My juvenile angels are in process of laying and fertilizing their eggs on one of the black slate pieces I have in community tank as I write this. Have hatching jar ready to go and now will find that pair their own tank as this is 75 community tank they are in now. Video'd them on my blackberry laying their eggs and fertilizing them, now I know for sure which one is male and female in that pair. 
I will see if I can post later on here.


----------



## Summer (Oct 3, 2011)

Congrats thats great! how big are they?


----------



## deaver (Mar 26, 2012)

sweet, i had 16, now 13 juvi's. i'm subscribed. take a pic


----------



## King James (Jan 30, 2012)

The group is approximately 5 to 7 months old I would guess. I got them in early Feb and they were about quarter plus size then. I have 2 other pairs that are wanting to do same, so here I go setting up a couple more tanks. First time for me to have angels and have them breed.
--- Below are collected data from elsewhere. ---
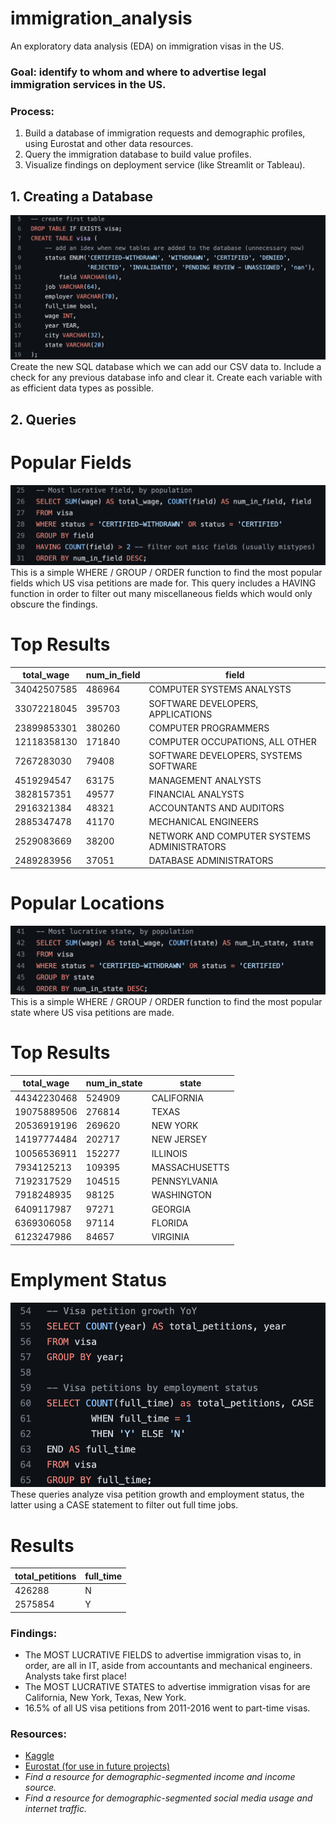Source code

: # immigration_analysis
An exploratory data analysis (EDA) on immigration visas in the US. 

### Goal: identify to whom and where to advertise legal immigration services in the US.

### Process: 
1. Build a database of immigration requests and demographic profiles, using Eurostat and other data resources.
2. Query the immigration database to build value profiles.
3. Visualize findings on deployment service (like Streamlit or Tableau).

## 1. Creating a Database
![SQL_screenshot_1](https://github.com/VeniceHartwell/immigration_analysis/blob/main/images/SQL_screenshot_1.png)
Create the new SQL database which we can add our CSV data to. Include a check for any previous database info and clear it. Create each variable with as efficient data types as possible.

## 2. Queries
# Popular Fields
![SQL_screenshot_2](https://github.com/VeniceHartwell/immigration_analysis/blob/main/images/SQL_screenshot_2.png)
This is a simple WHERE / GROUP / ORDER function to find the most popular fields which US visa petitions are made for. This query includes a HAVING function in order to filter out many miscellaneous fields which would only obscure the findings.
# Top Results
| total_wage | num_in_field | field |
| ---------- | ------------ | ----- |
| 34042507585 | 486964 | COMPUTER SYSTEMS ANALYSTS |
| 33072218045 | 395703 | SOFTWARE DEVELOPERS, APPLICATIONS |
| 23899853301 |	380260 | COMPUTER PROGRAMMERS |
| 12118358130 | 171840 | COMPUTER OCCUPATIONS, ALL OTHER |
| 7267283030 | 79408 | SOFTWARE DEVELOPERS, SYSTEMS SOFTWARE |
| 4519294547 | 63175 | MANAGEMENT ANALYSTS |
| 3828157351 | 49577 | FINANCIAL ANALYSTS |
| 2916321384 | 48321 | ACCOUNTANTS AND AUDITORS |
| 2885347478 | 41170 | MECHANICAL ENGINEERS |
| 2529083669 | 38200 | NETWORK AND COMPUTER SYSTEMS ADMINISTRATORS |
| 2489283956 | 37051 | DATABASE ADMINISTRATORS |

# Popular Locations
![SQL_screenshot_3](https://github.com/VeniceHartwell/immigration_analysis/blob/main/images/SQL_screenshot_3.png)
This is a simple WHERE / GROUP / ORDER function to find the most popular state where US visa petitions are made.
# Top Results
| total_wage | num_in_state | state |
| ---------- | ------------ | ----- |
44342230468 |	524909 | CALIFORNIA
19075889506 | 276814 | TEXAS
20536919196 | 269620 | NEW YORK
14197774484 | 202717 | NEW JERSEY
10056536911 | 152277 | ILLINOIS
7934125213 | 109395 | MASSACHUSETTS
7192317529 | 104515 | PENNSYLVANIA
7918248935 | 98125 | WASHINGTON
6409117987 | 97271 | GEORGIA
6369306058 | 97114 | FLORIDA
6123247986 | 84657 | VIRGINIA

# Emplyment Status
![SQL_screenshot_4](https://github.com/VeniceHartwell/immigration_analysis/blob/main/images/SQL_screenshot_4.png)
These queries analyze visa petition growth and employment status, the latter using a CASE statement to filter out full time jobs.
# Results
| total_petitions | full_time |
| --------------- | --------- |
| 426288 | N |
| 2575854 | Y |

### Findings:
- The MOST LUCRATIVE FIELDS to advertise immigration visas to, in order, are all in IT, aside from accountants and mechanical engineers. Analysts take first place!
- The MOST LUCRATIVE STATES to advertise immigration visas for are California, New York, Texas, New York.
- 16.5% of all US visa petitions from 2011-2016 went to part-time visas.

### Resources:
- [Kaggle](https://www.kaggle.com/datasets/nsharan/h-1b-visa?resource=download)
- [Eurostat (for use in future projects)](https://ec.europa.eu/eurostat/databrowser/explore/all/popul?lang=en&subtheme=migr.migr_man.migr_res&display=list&sort=category)
- *Find a resource for demographic-segmented income and income source.*
- *Find a resource for demographic-segmented social media usage and internet traffic.*
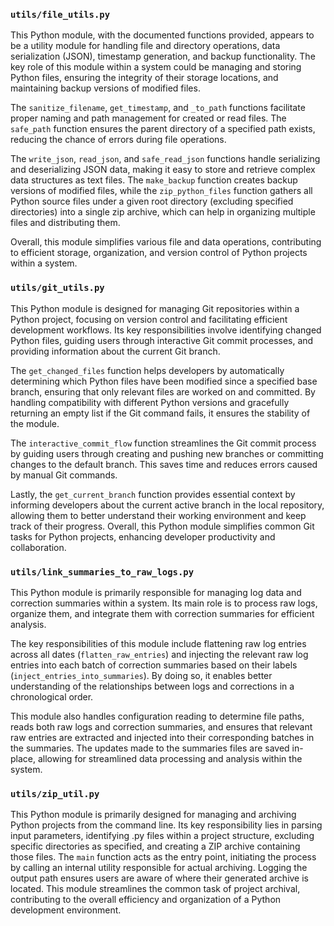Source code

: ### `utils/file_utils.py`
This Python module, with the documented functions provided, appears to be a utility module for handling file and directory operations, data serialization (JSON), timestamp generation, and backup functionality. The key role of this module within a system could be managing and storing Python files, ensuring the integrity of their storage locations, and maintaining backup versions of modified files.

The `sanitize_filename`, `get_timestamp`, and `_to_path` functions facilitate proper naming and path management for created or read files. The `safe_path` function ensures the parent directory of a specified path exists, reducing the chance of errors during file operations.

The `write_json`, `read_json`, and `safe_read_json` functions handle serializing and deserializing JSON data, making it easy to store and retrieve complex data structures as text files. The `make_backup` function creates backup versions of modified files, while the `zip_python_files` function gathers all Python source files under a given root directory (excluding specified directories) into a single zip archive, which can help in organizing multiple files and distributing them.

Overall, this module simplifies various file and data operations, contributing to efficient storage, organization, and version control of Python projects within a system.

### `utils/git_utils.py`
This Python module is designed for managing Git repositories within a Python project, focusing on version control and facilitating efficient development workflows. Its key responsibilities involve identifying changed Python files, guiding users through interactive Git commit processes, and providing information about the current Git branch.

The `get_changed_files` function helps developers by automatically determining which Python files have been modified since a specified base branch, ensuring that only relevant files are worked on and committed. By handling compatibility with different Python versions and gracefully returning an empty list if the Git command fails, it ensures the stability of the module.

The `interactive_commit_flow` function streamlines the Git commit process by guiding users through creating and pushing new branches or committing changes to the default branch. This saves time and reduces errors caused by manual Git commands.

Lastly, the `get_current_branch` function provides essential context by informing developers about the current active branch in the local repository, allowing them to better understand their working environment and keep track of their progress. Overall, this Python module simplifies common Git tasks for Python projects, enhancing developer productivity and collaboration.

### `utils/link_summaries_to_raw_logs.py`
This Python module is primarily responsible for managing log data and correction summaries within a system. Its main role is to process raw logs, organize them, and integrate them with correction summaries for efficient analysis.

The key responsibilities of this module include flattening raw log entries across all dates (`flatten_raw_entries`) and injecting the relevant raw log entries into each batch of correction summaries based on their labels (`inject_entries_into_summaries`). By doing so, it enables better understanding of the relationships between logs and corrections in a chronological order.

This module also handles configuration reading to determine file paths, reads both raw logs and correction summaries, and ensures that relevant raw entries are extracted and injected into their corresponding batches in the summaries. The updates made to the summaries files are saved in-place, allowing for streamlined data processing and analysis within the system.

### `utils/zip_util.py`
This Python module is primarily designed for managing and archiving Python projects from the command line. Its key responsibility lies in parsing input parameters, identifying .py files within a project structure, excluding specific directories as specified, and creating a ZIP archive containing those files. The `main` function acts as the entry point, initiating the process by calling an internal utility responsible for actual archiving. Logging the output path ensures users are aware of where their generated archive is located. This module streamlines the common task of project archival, contributing to the overall efficiency and organization of a Python development environment.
A lot of eggs on slate, it looks like 400-500 I would guess....an area about 1 1/2 inches wide to 2+ inches high.


----------



## amdanand (Jan 3, 2012)

Congrats! Wud love to see some pics/videos.


----------



## snail (Aug 6, 2010)

It's not unusual for the first lot of eggs to fail but even if it does now that they have the idea there will be more.


----------



## FishFlow (Sep 13, 2011)

top, for pictures!


----------